Il concetto di gabbia le risultò più facile da comprendere. Per un denrisiano non c'era tortura peggiore della perdita di libertà e ogni canone o regole a cui si aderiva non poteva che condurre a questo risultato. La stessa Marina che era entrata a Hogwarts era morta tra quelle mura lasciando che, dal cadavere, si liberasse un imenottero più maturo e pronto ad affrontare il mondo.
«Un giorno anche quest'isola ti starà stretta».

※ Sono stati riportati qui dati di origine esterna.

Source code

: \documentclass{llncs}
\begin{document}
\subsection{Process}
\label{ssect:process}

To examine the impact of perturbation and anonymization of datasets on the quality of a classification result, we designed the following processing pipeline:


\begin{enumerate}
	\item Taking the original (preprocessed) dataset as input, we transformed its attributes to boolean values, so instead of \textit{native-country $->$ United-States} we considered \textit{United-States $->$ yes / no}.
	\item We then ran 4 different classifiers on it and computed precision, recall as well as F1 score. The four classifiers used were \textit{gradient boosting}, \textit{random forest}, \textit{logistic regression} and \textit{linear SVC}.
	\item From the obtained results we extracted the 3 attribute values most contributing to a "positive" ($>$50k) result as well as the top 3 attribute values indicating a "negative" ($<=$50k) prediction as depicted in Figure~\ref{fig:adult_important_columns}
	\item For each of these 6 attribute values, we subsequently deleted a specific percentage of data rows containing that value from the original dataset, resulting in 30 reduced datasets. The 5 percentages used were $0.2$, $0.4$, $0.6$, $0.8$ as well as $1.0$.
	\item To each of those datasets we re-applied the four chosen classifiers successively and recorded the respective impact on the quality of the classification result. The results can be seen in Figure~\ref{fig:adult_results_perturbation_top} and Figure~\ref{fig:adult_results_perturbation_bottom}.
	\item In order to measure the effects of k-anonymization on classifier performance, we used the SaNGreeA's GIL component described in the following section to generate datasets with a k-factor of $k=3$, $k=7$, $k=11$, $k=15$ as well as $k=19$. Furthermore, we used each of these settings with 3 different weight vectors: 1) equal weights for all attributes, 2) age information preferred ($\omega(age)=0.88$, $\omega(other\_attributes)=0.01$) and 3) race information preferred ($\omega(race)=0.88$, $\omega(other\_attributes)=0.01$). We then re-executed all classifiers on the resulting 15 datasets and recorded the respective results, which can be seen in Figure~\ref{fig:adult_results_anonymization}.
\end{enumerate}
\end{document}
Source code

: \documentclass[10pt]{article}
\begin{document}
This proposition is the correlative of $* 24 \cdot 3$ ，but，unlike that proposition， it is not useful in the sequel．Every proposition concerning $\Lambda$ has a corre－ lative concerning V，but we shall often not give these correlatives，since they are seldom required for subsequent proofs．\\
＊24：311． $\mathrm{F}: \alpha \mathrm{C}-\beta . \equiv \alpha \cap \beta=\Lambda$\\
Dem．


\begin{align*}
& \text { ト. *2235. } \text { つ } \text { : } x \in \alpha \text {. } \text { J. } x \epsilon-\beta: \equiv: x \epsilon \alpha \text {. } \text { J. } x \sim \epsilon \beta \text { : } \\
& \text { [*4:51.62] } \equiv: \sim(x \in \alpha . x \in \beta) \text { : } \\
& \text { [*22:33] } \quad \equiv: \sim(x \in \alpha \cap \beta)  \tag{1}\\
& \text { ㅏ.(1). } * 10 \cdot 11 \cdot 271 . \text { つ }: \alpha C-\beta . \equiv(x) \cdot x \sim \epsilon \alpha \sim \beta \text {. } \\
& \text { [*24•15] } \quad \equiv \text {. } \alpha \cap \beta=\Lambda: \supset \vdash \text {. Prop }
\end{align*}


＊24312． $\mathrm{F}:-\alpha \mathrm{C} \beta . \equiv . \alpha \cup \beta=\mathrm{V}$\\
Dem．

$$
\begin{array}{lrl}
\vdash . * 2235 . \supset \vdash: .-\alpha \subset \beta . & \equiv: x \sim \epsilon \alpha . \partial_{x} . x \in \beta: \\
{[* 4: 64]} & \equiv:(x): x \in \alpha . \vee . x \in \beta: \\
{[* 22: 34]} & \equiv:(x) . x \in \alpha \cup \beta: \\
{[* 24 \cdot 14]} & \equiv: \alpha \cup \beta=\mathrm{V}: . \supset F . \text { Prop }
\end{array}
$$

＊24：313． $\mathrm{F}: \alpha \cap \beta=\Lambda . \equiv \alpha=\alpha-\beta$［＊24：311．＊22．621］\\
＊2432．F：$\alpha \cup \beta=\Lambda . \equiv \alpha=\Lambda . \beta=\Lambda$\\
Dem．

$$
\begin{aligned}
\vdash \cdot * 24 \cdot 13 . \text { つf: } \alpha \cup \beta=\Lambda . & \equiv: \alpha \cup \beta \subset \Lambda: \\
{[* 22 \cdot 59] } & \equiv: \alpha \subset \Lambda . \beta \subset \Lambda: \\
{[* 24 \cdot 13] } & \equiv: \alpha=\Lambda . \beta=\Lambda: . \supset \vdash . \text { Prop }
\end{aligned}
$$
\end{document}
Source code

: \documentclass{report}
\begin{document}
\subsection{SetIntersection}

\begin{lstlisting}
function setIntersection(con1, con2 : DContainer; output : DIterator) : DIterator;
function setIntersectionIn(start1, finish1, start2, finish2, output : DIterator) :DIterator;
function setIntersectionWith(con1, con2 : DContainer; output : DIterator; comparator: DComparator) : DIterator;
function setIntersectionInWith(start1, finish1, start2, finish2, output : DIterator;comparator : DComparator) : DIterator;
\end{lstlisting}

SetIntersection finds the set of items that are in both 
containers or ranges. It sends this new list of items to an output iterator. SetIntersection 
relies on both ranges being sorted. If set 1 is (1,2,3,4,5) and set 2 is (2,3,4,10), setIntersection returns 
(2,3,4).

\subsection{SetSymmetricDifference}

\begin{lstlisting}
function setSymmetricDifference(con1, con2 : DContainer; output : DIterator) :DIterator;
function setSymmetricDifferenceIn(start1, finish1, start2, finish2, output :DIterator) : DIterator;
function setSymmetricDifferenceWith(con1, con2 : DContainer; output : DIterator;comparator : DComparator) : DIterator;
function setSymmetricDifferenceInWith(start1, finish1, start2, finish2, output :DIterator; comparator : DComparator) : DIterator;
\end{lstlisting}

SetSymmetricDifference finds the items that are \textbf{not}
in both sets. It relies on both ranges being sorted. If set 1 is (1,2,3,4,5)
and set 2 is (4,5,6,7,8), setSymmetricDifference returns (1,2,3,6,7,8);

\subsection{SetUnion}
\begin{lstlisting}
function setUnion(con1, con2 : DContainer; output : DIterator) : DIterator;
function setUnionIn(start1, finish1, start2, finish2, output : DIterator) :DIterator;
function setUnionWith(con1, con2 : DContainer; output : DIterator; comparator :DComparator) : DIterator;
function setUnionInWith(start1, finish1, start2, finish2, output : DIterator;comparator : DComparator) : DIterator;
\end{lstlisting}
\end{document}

Nessuno avrebbe saputo dire se quella frase fosse stata detta come monito od offesa, presagio o scommessa. Gli occhi d'un ceruleo fittizio si persero verso l'Orizzonte, lì, dove Sigurth aveva indicato. Un respiro le abbandonò il corpo nel congiungersi alla consapevolezza che le stesse norme del villaggio, canoni e regole annesse, fossero catene troppo strette per chi bramava l'avventura e la libertà. Sigurth era una tra queste persone, la sua compianta Nara lo stesso.
Lentamente il capo ruotò verso l'isola dimenticando il mare che si era lasciata alla destra. Lo sguardo non esitò neanche un istante sui Monti o sulla Foresta Eterea, come neanche tra le strade del Villaggio o il maggiore tra i suoi Templi. Come lance nella carne della preda ambita, le pupille affondarono nella Torre del Capovillaggio.
Di fronte alle regole che limitano la libertà esistono tre alternative. Sottomettersi, come facevano in molti. Scappare, come gli avventurieri. O piegarle al proprio volere, come gli eroi il cui difetto fatale rispondeva al nome di ambizione erano soliti fare.
«Sembra uno stile molto interessante anche se la grande presenza di barriere anti-smaterializzazione potrebbe rendere il tutto estremamente complesso. Forse potrei avere qualcosa di utile verso l'Autunno a tale scopo».
Sollevò le spalle con noncuranza, dando il massimo dell'importanza alle parole del predone ma riponendo il minimo della fiducia su coloro che le recapitavano i tesori più ambiti.
«Hai mai pensato di stringere un patto con degli spiriti? È una scelta rischiosa, incredibilmente rischiosa, ma che sa pagare chi è forte di ideali e di intenti».
Marina scivolò con un passo al fianco di Sigurth lasciando le dita della mano destra libere di scivolargli dal torace alla schiena.
«Le Valchirie non sono solo emissarie di Odino ma anche incredibili guerriere. Se saprai catturarne i favori potrebbero darti un paio di ali e, magari, guidare i tuoi colpi esorcistici contro i nemici».
Non poteva avere la certezza di quanto detto ma se c'era una cosa che non mancava alle persone ambiziose, quella cosa era proprio la capacità di viaggiare con la mente.